Collisions at the Quantum Level
At the smallest scales, particles don’t behave like tiny billiard balls. Before a collision, a particle’s position isn’t a fixed point. It’s described by a wave function, a spread-out probability distribution. A single electron traveling toward a detector simultaneously probes multiple possible paths and interacts with multiple scattering centers along the way, producing interference patterns that confirm its wave-like nature.
Yet when that same electron actually hits a detector, it always registers as a single point. The broad wave function appears to collapse into one specific location, interacting with just one atom-scale scattering center. This is the measurement problem of quantum mechanics. Before detection, the particle behaves as a wave exploring many possibilities at once. At the moment of collision with a detector, it behaves as a particle arriving at one spot. Summing up many individual pointlike detections gradually reveals the underlying wave pattern, but each single collision event looks perfectly localized. The particle doesn’t change its behavior because someone is watching. Rather, any interaction energetic enough to count as a detection forces the wave-like probability into a concrete outcome.
Collisions That Treat Cancer
Proton therapy uses controlled particle collisions to destroy tumors. A beam of protons is accelerated and aimed into the body, where each proton loses energy through thousands of tiny collisions with atoms in tissue.
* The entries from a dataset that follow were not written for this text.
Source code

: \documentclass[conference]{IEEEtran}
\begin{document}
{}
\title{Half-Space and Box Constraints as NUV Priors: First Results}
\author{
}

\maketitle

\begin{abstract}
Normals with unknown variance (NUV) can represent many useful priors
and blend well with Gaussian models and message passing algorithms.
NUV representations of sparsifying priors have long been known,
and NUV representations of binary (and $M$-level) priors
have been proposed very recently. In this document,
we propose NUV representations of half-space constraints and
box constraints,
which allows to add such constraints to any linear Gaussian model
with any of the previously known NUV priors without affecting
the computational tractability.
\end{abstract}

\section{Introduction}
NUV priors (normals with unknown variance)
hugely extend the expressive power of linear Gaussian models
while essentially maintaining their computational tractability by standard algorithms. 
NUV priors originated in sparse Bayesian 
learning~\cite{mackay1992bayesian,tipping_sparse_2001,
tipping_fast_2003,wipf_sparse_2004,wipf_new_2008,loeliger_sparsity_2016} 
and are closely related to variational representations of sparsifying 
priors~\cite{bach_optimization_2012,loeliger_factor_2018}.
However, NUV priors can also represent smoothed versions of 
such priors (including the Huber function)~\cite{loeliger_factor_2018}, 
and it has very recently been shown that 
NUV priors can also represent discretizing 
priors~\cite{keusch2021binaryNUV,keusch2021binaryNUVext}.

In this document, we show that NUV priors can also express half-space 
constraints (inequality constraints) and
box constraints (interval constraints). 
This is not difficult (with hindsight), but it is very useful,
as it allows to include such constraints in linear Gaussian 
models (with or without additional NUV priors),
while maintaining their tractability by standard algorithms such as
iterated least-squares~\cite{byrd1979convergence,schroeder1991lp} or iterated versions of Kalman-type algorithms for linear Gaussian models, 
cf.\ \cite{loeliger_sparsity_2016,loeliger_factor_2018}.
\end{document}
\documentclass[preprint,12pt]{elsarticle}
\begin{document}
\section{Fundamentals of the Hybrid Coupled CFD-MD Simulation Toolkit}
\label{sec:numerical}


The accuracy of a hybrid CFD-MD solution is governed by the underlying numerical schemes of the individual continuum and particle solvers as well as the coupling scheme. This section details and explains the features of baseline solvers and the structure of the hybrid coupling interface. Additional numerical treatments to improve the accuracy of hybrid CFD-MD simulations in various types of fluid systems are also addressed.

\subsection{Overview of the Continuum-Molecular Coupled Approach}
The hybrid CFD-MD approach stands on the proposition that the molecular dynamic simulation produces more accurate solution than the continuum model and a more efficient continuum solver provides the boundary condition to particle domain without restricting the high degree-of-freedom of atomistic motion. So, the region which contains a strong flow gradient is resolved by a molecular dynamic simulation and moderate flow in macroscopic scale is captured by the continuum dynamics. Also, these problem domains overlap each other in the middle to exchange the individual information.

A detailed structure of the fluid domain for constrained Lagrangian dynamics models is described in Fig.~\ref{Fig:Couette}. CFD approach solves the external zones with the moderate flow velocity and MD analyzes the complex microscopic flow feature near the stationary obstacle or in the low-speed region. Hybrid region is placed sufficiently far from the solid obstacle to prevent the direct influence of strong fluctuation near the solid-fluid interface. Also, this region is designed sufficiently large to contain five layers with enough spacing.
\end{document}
What makes protons special is that they deposit most of their energy in a narrow zone near the end of their path, then stop. This creates a sharp spike of damage at a specific depth, right where the tumor sits, with relatively low damage to the healthy tissue in front of it and almost none behind it.
Because a proton is nearly 2,000 times heavier than an electron, it scatters much less as it travels through tissue. This means the beam stays tight and focused, with sharp edges both laterally and at its stopping point. The result is a dose distribution that conforms closely to the shape of a tumor while sparing surrounding organs. In the United States, roughly 65% of adults and 80% of children survive at least five years after a cancer diagnosis, making the long-term side effects of radiation increasingly important. Proton therapy’s ability to reduce collateral damage to healthy tissue is one of the reasons it’s becoming a preferred option for tumors near critical structures like the brain, spine, and eyes.